CreamWare SCOPE - not mentioned, but still my favourite UI for recording. It's wired like a studio. (Logic has/had something similar, but it involved many more steps to wire things up, it wasn't as simple or intuitive to me.)


----------



## Brennan (Apr 9, 2008)

The pros I know all use Pro Tools. 
Personally, I've been using Adobe Audition for years. It's not the best or the worst, but I know it well and it works for me.


----------



## mrmatt1972 (Apr 3, 2008)

I got Ableton with my interface but never bothered with it because I have reaper. Maybe I'll fool around with it. If it has drum software built in that would be.

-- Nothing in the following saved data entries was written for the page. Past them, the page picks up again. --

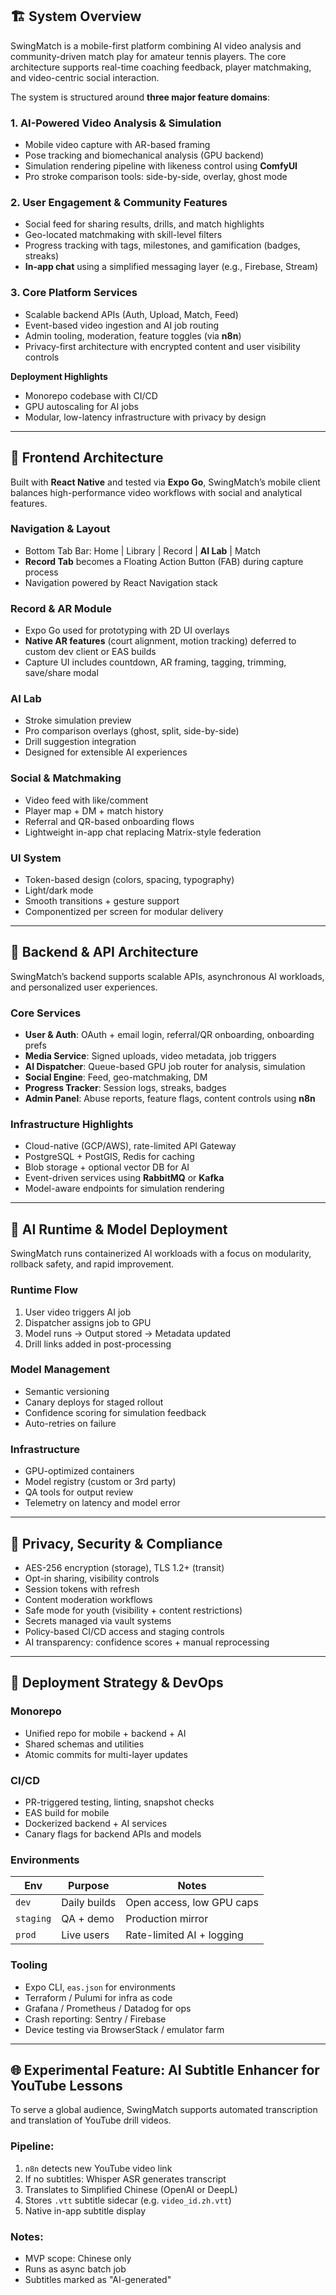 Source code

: ## 🏗️ System Overview

SwingMatch is a mobile-first platform combining AI video analysis and community-driven match play for amateur tennis players. The core architecture supports real-time coaching feedback, player matchmaking, and video-centric social interaction.

The system is structured around **three major feature domains**:

### 1. AI-Powered Video Analysis & Simulation

- Mobile video capture with AR-based framing  
- Pose tracking and biomechanical analysis (GPU backend)  
- Simulation rendering pipeline with likeness control using **ComfyUI**  
- Pro stroke comparison tools: side-by-side, overlay, ghost mode  

### 2. User Engagement & Community Features

- Social feed for sharing results, drills, and match highlights  
- Geo-located matchmaking with skill-level filters  
- Progress tracking with tags, milestones, and gamification (badges, streaks)  
- **In-app chat** using a simplified messaging layer (e.g., Firebase, Stream)

### 3. Core Platform Services

- Scalable backend APIs (Auth, Upload, Match, Feed)  
- Event-based video ingestion and AI job routing  
- Admin tooling, moderation, feature toggles (via **n8n**)  
- Privacy-first architecture with encrypted content and user visibility controls

**Deployment Highlights**  
- Monorepo codebase with CI/CD  
- GPU autoscaling for AI jobs  
- Modular, low-latency infrastructure with privacy by design

---

## 🧽 Frontend Architecture

Built with **React Native** and tested via **Expo Go**, SwingMatch’s mobile client balances high-performance video workflows with social and analytical features.

### Navigation & Layout

- Bottom Tab Bar: Home | Library | Record | **AI Lab** | Match  
- **Record Tab** becomes a Floating Action Button (FAB) during capture process  
- Navigation powered by React Navigation stack

### Record & AR Module

- Expo Go used for prototyping with 2D UI overlays  
- **Native AR features** (court alignment, motion tracking) deferred to custom dev client or EAS builds  
- Capture UI includes countdown, AR framing, tagging, trimming, save/share modal

### AI Lab

- Stroke simulation preview  
- Pro comparison overlays (ghost, split, side-by-side)  
- Drill suggestion integration  
- Designed for extensible AI experiences

### Social & Matchmaking

- Video feed with like/comment  
- Player map + DM + match history  
- Referral and QR-based onboarding flows  
- Lightweight in-app chat replacing Matrix-style federation

### UI System

- Token-based design (colors, spacing, typography)  
- Light/dark mode  
- Smooth transitions + gesture support  
- Componentized per screen for modular delivery

---

## 🔌 Backend & API Architecture

SwingMatch’s backend supports scalable APIs, asynchronous AI workloads, and personalized user experiences.

### Core Services

- **User & Auth**: OAuth + email login, referral/QR onboarding, onboarding prefs  
- **Media Service**: Signed uploads, video metadata, job triggers  
- **AI Dispatcher**: Queue-based GPU job router for analysis, simulation  
- **Social Engine**: Feed, geo-matchmaking, DM  
- **Progress Tracker**: Session logs, streaks, badges  
- **Admin Panel**: Abuse reports, feature flags, content controls using **n8n**

### Infrastructure Highlights

- Cloud-native (GCP/AWS), rate-limited API Gateway  
- PostgreSQL + PostGIS, Redis for caching  
- Blob storage + optional vector DB for AI  
- Event-driven services using **RabbitMQ** or **Kafka**  
- Model-aware endpoints for simulation rendering

---

## 🧠 AI Runtime & Model Deployment

SwingMatch runs containerized AI workloads with a focus on modularity, rollback safety, and rapid improvement.

### Runtime Flow

1. User video triggers AI job  
2. Dispatcher assigns job to GPU  
3. Model runs → Output stored → Metadata updated  
4. Drill links added in post-processing

### Model Management

- Semantic versioning  
- Canary deploys for staged rollout  
- Confidence scoring for simulation feedback  
- Auto-retries on failure

### Infrastructure

- GPU-optimized containers  
- Model registry (custom or 3rd party)  
- QA tools for output review  
- Telemetry on latency and model error

---

## 🔐 Privacy, Security & Compliance

- AES-256 encryption (storage), TLS 1.2+ (transit)  
- Opt-in sharing, visibility controls  
- Session tokens with refresh  
- Content moderation workflows  
- Safe mode for youth (visibility + content restrictions)  
- Secrets managed via vault systems  
- Policy-based CI/CD access and staging controls  
- AI transparency: confidence scores + manual reprocessing

---

## 🚀 Deployment Strategy & DevOps

### Monorepo

- Unified repo for mobile + backend + AI  
- Shared schemas and utilities  
- Atomic commits for multi-layer updates

### CI/CD

- PR-triggered testing, linting, snapshot checks  
- EAS build for mobile  
- Dockerized backend + AI services  
- Canary flags for backend APIs and models

### Environments

| Env     | Purpose         | Notes                        |
|---------|------------------|------------------------------|
| `dev`   | Daily builds     | Open access, low GPU caps    |
| `staging` | QA + demo     | Production mirror            |
| `prod`  | Live users       | Rate-limited AI + logging    |

### Tooling

- Expo CLI, `eas.json` for environments  
- Terraform / Pulumi for infra as code  
- Grafana / Prometheus / Datadog for ops  
- Crash reporting: Sentry / Firebase  
- Device testing via BrowserStack / emulator farm

---

## 🌐 Experimental Feature: AI Subtitle Enhancer for YouTube Lessons

To serve a global audience, SwingMatch supports automated transcription and translation of YouTube drill videos.

### Pipeline:
1. `n8n` detects new YouTube video link
2. If no subtitles: Whisper ASR generates transcript
3. Translates to Simplified Chinese (OpenAI or DeepL)
4. Stores `.vtt` subtitle sidecar (e.g. `video_id.zh.vtt`)
5. Native in-app subtitle display

### Notes:
- MVP scope: Chinese only
- Runs as async batch job
- Subtitles marked as "AI-generated"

Plus for me.


----------



## Robboman (Oct 14, 2006)

#5 Presonus Studio One. Great software, not bloated or gimmicky. I'm not surprised it's out in front of Cubase and Sonar even though it's only been around a few years.


----------



## neldom (Apr 29, 2009)

I use Presonus Studio One, affordable and straight forward, both of which are high on my priority list.


----------